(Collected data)
==============================
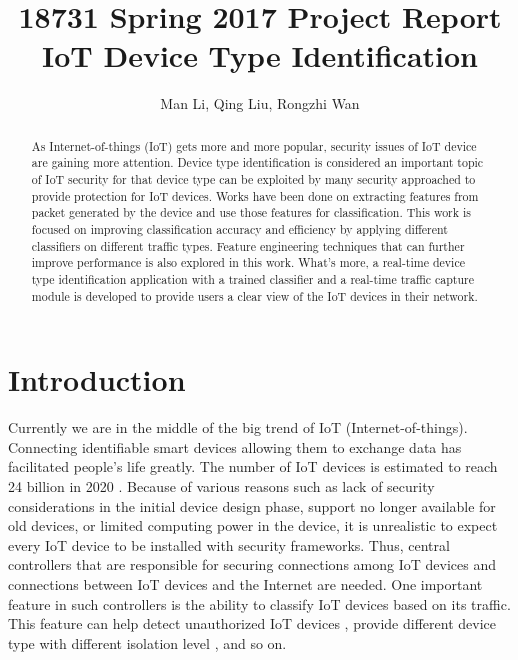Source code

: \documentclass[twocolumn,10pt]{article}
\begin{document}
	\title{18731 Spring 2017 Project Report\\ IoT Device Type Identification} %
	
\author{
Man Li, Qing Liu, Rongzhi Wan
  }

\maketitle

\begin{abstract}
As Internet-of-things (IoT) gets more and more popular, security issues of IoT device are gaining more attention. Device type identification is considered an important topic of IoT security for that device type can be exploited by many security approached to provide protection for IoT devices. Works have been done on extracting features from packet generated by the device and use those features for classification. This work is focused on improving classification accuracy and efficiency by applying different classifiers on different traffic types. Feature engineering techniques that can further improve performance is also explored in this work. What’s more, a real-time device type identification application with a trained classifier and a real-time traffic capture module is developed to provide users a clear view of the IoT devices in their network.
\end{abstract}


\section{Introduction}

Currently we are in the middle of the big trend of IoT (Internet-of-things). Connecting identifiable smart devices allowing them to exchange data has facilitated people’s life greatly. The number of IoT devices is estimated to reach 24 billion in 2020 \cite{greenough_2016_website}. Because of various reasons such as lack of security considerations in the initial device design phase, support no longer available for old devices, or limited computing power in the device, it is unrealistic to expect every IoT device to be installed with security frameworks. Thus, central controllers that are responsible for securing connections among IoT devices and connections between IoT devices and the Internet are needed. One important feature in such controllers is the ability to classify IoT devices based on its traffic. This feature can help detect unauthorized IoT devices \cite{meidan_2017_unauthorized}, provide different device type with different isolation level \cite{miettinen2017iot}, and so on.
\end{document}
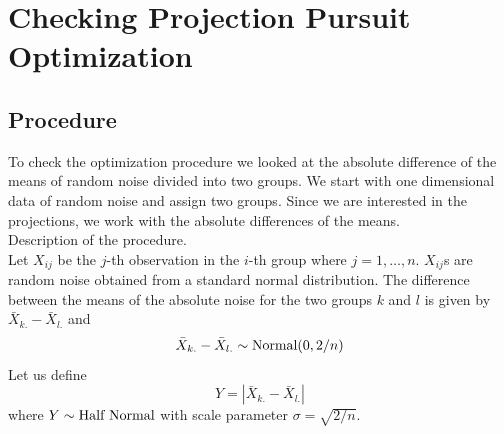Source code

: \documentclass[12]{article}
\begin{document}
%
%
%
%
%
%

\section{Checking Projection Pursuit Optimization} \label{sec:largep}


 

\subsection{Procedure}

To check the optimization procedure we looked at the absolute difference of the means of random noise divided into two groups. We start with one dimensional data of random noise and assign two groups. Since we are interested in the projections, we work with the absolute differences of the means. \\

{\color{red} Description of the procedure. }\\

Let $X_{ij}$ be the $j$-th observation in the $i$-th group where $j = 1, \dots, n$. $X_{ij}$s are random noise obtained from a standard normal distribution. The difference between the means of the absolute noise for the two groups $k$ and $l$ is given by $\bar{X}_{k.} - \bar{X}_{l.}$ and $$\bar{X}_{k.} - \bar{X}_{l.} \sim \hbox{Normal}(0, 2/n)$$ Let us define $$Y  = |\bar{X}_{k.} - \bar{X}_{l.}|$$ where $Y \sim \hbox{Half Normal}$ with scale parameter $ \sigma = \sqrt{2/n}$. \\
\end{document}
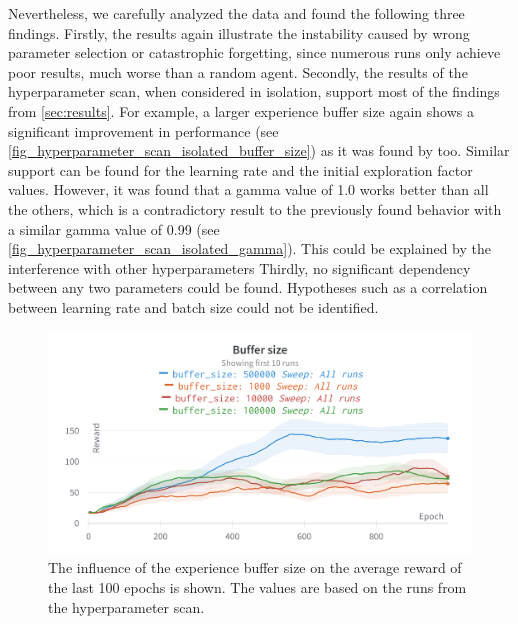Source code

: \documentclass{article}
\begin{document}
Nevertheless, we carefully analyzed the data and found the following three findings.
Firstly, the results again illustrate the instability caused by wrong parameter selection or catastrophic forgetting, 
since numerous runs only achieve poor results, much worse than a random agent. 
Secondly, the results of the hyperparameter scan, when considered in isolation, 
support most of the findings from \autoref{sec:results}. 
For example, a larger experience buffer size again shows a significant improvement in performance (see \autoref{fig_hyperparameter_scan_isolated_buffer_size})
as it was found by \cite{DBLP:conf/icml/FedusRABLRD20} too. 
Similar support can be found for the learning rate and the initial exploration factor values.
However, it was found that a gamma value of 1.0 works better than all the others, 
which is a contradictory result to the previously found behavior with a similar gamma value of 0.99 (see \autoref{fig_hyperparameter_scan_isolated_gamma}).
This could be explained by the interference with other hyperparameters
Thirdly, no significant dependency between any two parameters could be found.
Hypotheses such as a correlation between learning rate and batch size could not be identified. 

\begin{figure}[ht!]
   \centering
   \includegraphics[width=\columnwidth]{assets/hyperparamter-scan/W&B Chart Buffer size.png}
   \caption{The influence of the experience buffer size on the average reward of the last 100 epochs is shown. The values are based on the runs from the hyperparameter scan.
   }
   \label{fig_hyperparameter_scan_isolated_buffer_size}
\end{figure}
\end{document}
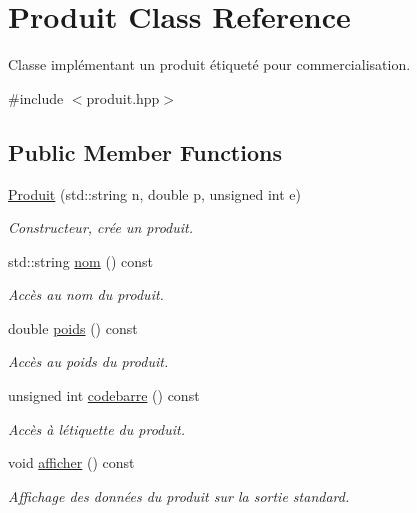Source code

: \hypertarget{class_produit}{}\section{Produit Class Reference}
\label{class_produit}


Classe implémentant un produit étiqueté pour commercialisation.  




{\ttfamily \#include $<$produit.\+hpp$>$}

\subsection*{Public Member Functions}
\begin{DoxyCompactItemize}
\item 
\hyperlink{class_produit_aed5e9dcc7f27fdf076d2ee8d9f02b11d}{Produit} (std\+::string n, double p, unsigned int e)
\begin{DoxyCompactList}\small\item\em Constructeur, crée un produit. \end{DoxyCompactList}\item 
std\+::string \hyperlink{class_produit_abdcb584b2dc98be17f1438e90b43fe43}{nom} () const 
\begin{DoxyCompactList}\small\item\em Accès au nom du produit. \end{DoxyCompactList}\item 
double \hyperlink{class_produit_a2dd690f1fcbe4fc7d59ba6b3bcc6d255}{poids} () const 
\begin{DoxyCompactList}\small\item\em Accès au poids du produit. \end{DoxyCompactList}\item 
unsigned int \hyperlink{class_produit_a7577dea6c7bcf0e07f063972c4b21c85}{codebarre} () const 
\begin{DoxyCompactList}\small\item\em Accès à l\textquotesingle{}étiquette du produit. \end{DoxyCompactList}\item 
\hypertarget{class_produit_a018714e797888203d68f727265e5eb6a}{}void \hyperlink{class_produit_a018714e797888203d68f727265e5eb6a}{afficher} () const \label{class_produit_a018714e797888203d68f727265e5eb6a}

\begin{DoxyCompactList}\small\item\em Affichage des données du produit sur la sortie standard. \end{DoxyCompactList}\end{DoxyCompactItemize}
==============================
> Exercise brief
Set each line of the records down again exactly as it reads. Omit the pictures.

> Answer box
Source code

: \documentclass[twocolumn,10pt]{article}
\begin{document}
	\title{18731 Spring 2017 Project Report\\ IoT Device Type Identification} %
	
\author{
Man Li, Qing Liu, Rongzhi Wan
  }

\maketitle

\begin{abstract}
As Internet-of-things (IoT) gets more and more popular, security issues of IoT device are gaining more attention. Device type identification is considered an important topic of IoT security for that device type can be exploited by many security approached to provide protection for IoT devices. Works have been done on extracting features from packet generated by the device and use those features for classification. This work is focused on improving classification accuracy and efficiency by applying different classifiers on different traffic types. Feature engineering techniques that can further improve performance is also explored in this work. What’s more, a real-time device type identification application with a trained classifier and a real-time traffic capture module is developed to provide users a clear view of the IoT devices in their network.
\end{abstract}


\section{Introduction}

Currently we are in the middle of the big trend of IoT (Internet-of-things). Connecting identifiable smart devices allowing them to exchange data has facilitated people’s life greatly. The number of IoT devices is estimated to reach 24 billion in 2020 \cite{greenough_2016_website}. Because of various reasons such as lack of security considerations in the initial device design phase, support no longer available for old devices, or limited computing power in the device, it is unrealistic to expect every IoT device to be installed with security frameworks. Thus, central controllers that are responsible for securing connections among IoT devices and connections between IoT devices and the Internet are needed. One important feature in such controllers is the ability to classify IoT devices based on its traffic. This feature can help detect unauthorized IoT devices \cite{meidan_2017_unauthorized}, provide different device type with different isolation level \cite{miettinen2017iot}, and so on.
\end{document}
Source code

: \documentclass[12]{article}
\begin{document}
%
%
%
%
%
%

\section{Checking Projection Pursuit Optimization} \label{sec:largep}


 

\subsection{Procedure}

To check the optimization procedure we looked at the absolute difference of the means of random noise divided into two groups. We start with one dimensional data of random noise and assign two groups. Since we are interested in the projections, we work with the absolute differences of the means. \\

{\color{red} Description of the procedure. }\\

Let $X_{ij}$ be the $j$-th observation in the $i$-th group where $j = 1, \dots, n$. $X_{ij}$s are random noise obtained from a standard normal distribution. The difference between the means of the absolute noise for the two groups $k$ and $l$ is given by $\bar{X}_{k.} - \bar{X}_{l.}$ and $$\bar{X}_{k.} - \bar{X}_{l.} \sim \hbox{Normal}(0, 2/n)$$ Let us define $$Y  = |\bar{X}_{k.} - \bar{X}_{l.}|$$ where $Y \sim \hbox{Half Normal}$ with scale parameter $ \sigma = \sqrt{2/n}$. \\
\end{document}
Source code

: \documentclass{article}
\begin{document}
Nevertheless, we carefully analyzed the data and found the following three findings.
Firstly, the results again illustrate the instability caused by wrong parameter selection or catastrophic forgetting, 
since numerous runs only achieve poor results, much worse than a random agent. 
Secondly, the results of the hyperparameter scan, when considered in isolation, 
support most of the findings from \autoref{sec:results}. 
For example, a larger experience buffer size again shows a significant improvement in performance (see \autoref{fig_hyperparameter_scan_isolated_buffer_size})
as it was found by \cite{DBLP:conf/icml/FedusRABLRD20} too. 
Similar support can be found for the learning rate and the initial exploration factor values.
However, it was found that a gamma value of 1.0 works better than all the others, 
which is a contradictory result to the previously found behavior with a similar gamma value of 0.99 (see \autoref{fig_hyperparameter_scan_isolated_gamma}).
This could be explained by the interference with other hyperparameters
Thirdly, no significant dependency between any two parameters could be found.
Hypotheses such as a correlation between learning rate and batch size could not be identified. 

\begin{figure}[ht!]
   \centering
   \includegraphics[width=\columnwidth]{assets/hyperparamter-scan/W&B Chart Buffer size.png}
   \caption{The influence of the experience buffer size on the average reward of the last 100 epochs is shown. The values are based on the runs from the hyperparameter scan.
   }
   \label{fig_hyperparameter_scan_isolated_buffer_size}
\end{figure}
\end{document}
Source code

: \hypertarget{class_produit}{}\section{Produit Class Reference}
\label{class_produit}


Classe implémentant un produit étiqueté pour commercialisation.  




{\ttfamily \#include $<$produit.\+hpp$>$}

\subsection*{Public Member Functions}
\begin{DoxyCompactItemize}
\item 
\hyperlink{class_produit_aed5e9dcc7f27fdf076d2ee8d9f02b11d}{Produit} (std\+::string n, double p, unsigned int e)
\begin{DoxyCompactList}\small\item\em Constructeur, crée un produit. \end{DoxyCompactList}\item 
std\+::string \hyperlink{class_produit_abdcb584b2dc98be17f1438e90b43fe43}{nom} () const 
\begin{DoxyCompactList}\small\item\em Accès au nom du produit. \end{DoxyCompactList}\item 
double \hyperlink{class_produit_a2dd690f1fcbe4fc7d59ba6b3bcc6d255}{poids} () const 
\begin{DoxyCompactList}\small\item\em Accès au poids du produit. \end{DoxyCompactList}\item 
unsigned int \hyperlink{class_produit_a7577dea6c7bcf0e07f063972c4b21c85}{codebarre} () const 
\begin{DoxyCompactList}\small\item\em Accès à l\textquotesingle{}étiquette du produit. \end{DoxyCompactList}\item 
\hypertarget{class_produit_a018714e797888203d68f727265e5eb6a}{}void \hyperlink{class_produit_a018714e797888203d68f727265e5eb6a}{afficher} () const \label{class_produit_a018714e797888203d68f727265e5eb6a}

\begin{DoxyCompactList}\small\item\em Affichage des données du produit sur la sortie standard. \end{DoxyCompactList}\end{DoxyCompactItemize}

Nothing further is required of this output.